研究課題
基盤研究(C)
核内非ヒストン蛋白であるHMGB1は、細胞壊死に伴って細胞外へ放出され、Toll-Like ReceptorやReceptor for Advance Glycation End-productsを介して、NF-κBを活性化させ強力な炎症反応を惹起することが知られている。我々は、大動脈瘤形成過程におけるHMGB1の役割を明らかにするため、塩化カルシウム刺激によるマウス大動脈瘤モデルを用いて検討を行った。生後8週の野生型マウスに対して、ペントバルビタール麻酔下に開腹し、腎動脈から腸骨動脈分岐部に0.5M CaCl2を浸した3X5mmのガーゼを15分間留置し、その後生食で洗浄するAAA群と生食のみの処置を行うSham群(n=5)を作成した。AAA群においては、コントロールIgY抗体投与群(AAA/CON, n=5)とHMGB1中和抗体投与群(10mg/kg/dayを3日毎6週間, AAA/anti-H, n=5)の2群を作成した。6週後に大動脈を摘出し、大動脈瘤径を測定後、hematoxylin-eosin(HE)染色ならびにelastica van Gieson(EVG)染色により、組織学的検討を行った。その結果、AAA/CON群では、Sham群に比べ、有意に腹部大動脈瘤径が拡大し、AAA/anti-H群では、AAA/CON群に比較し有意に腹部大動脈瘤径の縮小を認めた。HE染色では、AAA/CON群において、Sham群に比較し炎症細胞浸潤の増加を認めたが、AAA/anti-H群では、AAA/CON群に比較し炎症細胞浸潤の有意な軽減を認めた。EVG染色では、AAA/CON群で大動脈中膜層の菲薄化とエラスチンの波状構造の破壊が認められるのに対して、AAA/anti-H群では、それが軽減されており、HMGB1中和抗体投与による腹部大動脈瘤形成の抑制効果が示唆された。
2: おおむね順調に進展している
平成24年度は、大動脈瘤モデルの作成、大動脈のマクロ病理ならびに組織固定が主な計画であり、概ね計画通りに進んでいる。当初、腹部エコーによる大動脈内径の経時的評価を予定していたが、プローブの精度により、正確な測定は困難であり、摘出後の大動脈瘤径測定にて代用することとした。
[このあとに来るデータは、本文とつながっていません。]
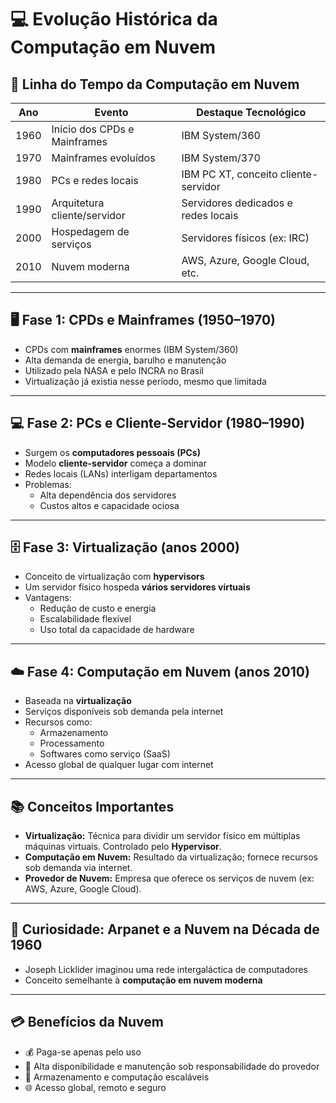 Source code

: # &#x1F4BB; Evolução Histórica da Computação em Nuvem

## &#x1F4C5; Linha do Tempo da Computação em Nuvem

| Ano   | Evento                              | Destaque Tecnológico                  |
|-------|-------------------------------------|----------------------------------------|
| 1960  | Início dos CPDs e Mainframes        | IBM System/360                         |
| 1970  | Mainframes evoluídos                | IBM System/370                         |
| 1980  | PCs e redes locais                  | IBM PC XT, conceito cliente-servidor   |
| 1990  | Arquitetura cliente/servidor        | Servidores dedicados e redes locais     |
| 2000  | Hospedagem de serviços              | Servidores físicos (ex: IRC)            |
| 2010  | Nuvem moderna                       | AWS, Azure, Google Cloud, etc.         |

---

## &#x1F5A5;&#xFE0F; **Fase 1: CPDs e Mainframes (1950–1970)**

- CPDs com **mainframes** enormes (IBM System/360)
- Alta demanda de energia, barulho e manutenção
- Utilizado pela NASA e pelo INCRA no Brasil
- Virtualização já existia nesse período, mesmo que limitada

---

## &#x1F4BB; **Fase 2: PCs e Cliente-Servidor (1980–1990)**

- Surgem os **computadores pessoais (PCs)**
- Modelo **cliente-servidor** começa a dominar
- Redes locais (LANs) interligam departamentos
- Problemas:
  - Alta dependência dos servidores
  - Custos altos e capacidade ociosa

---

## &#x1F5C4;&#xFE0F; **Fase 3: Virtualização (anos 2000)**

- Conceito de virtualização com **hypervisors**
- Um servidor físico hospeda **vários servidores virtuais**
- Vantagens:
  - Redução de custo e energia
  - Escalabilidade flexível
  - Uso total da capacidade de hardware

---

## &#x2601;&#xFE0F; **Fase 4: Computação em Nuvem (anos 2010)**

- Baseada na **virtualização**
- Serviços disponíveis sob demanda pela internet
- Recursos como:
  - Armazenamento
  - Processamento
  - Softwares como serviço (SaaS)
- Acesso global de qualquer lugar com internet

---

## &#x1F4DA; Conceitos Importantes

- **Virtualização:** Técnica para dividir um servidor físico em múltiplas máquinas virtuais. Controlado pelo **Hypervisor**.
- **Computação em Nuvem:** Resultado da virtualização; fornece recursos sob demanda via internet.
- **Provedor de Nuvem:** Empresa que oferece os serviços de nuvem (ex: AWS, Azure, Google Cloud).

---

## &#x1F52C; Curiosidade: Arpanet e a Nuvem na Década de 1960

- Joseph Licklider imaginou uma rede intergaláctica de computadores
- Conceito semelhante à **computação em nuvem moderna**

---

## &#x1F4B3; Benefícios da Nuvem

- &#x1F4B0; Paga-se apenas pelo uso
- &#x1F527; Alta disponibilidade e manutenção sob responsabilidade do provedor
- &#x1F4C2; Armazenamento e computação escaláveis
- &#x1F310; Acesso global, remoto e seguro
摘出された大動脈瘤検体を用いて、今後、HMGB1、各種サイトカインの発現、細胞外マトリックスプロテアーゼ(MMP)の発現ならびに活性、免疫組織染色を用いた細胞浸潤の同定、各種サイトカインの発現を検討することにより、HMGB1中和抗体によって得られた大動脈瘤形成抑制効果の機序を明らかにする予定である。
各種抗体、試薬、チューブ・ピペット類などの消耗品購入を主な使用用途とする。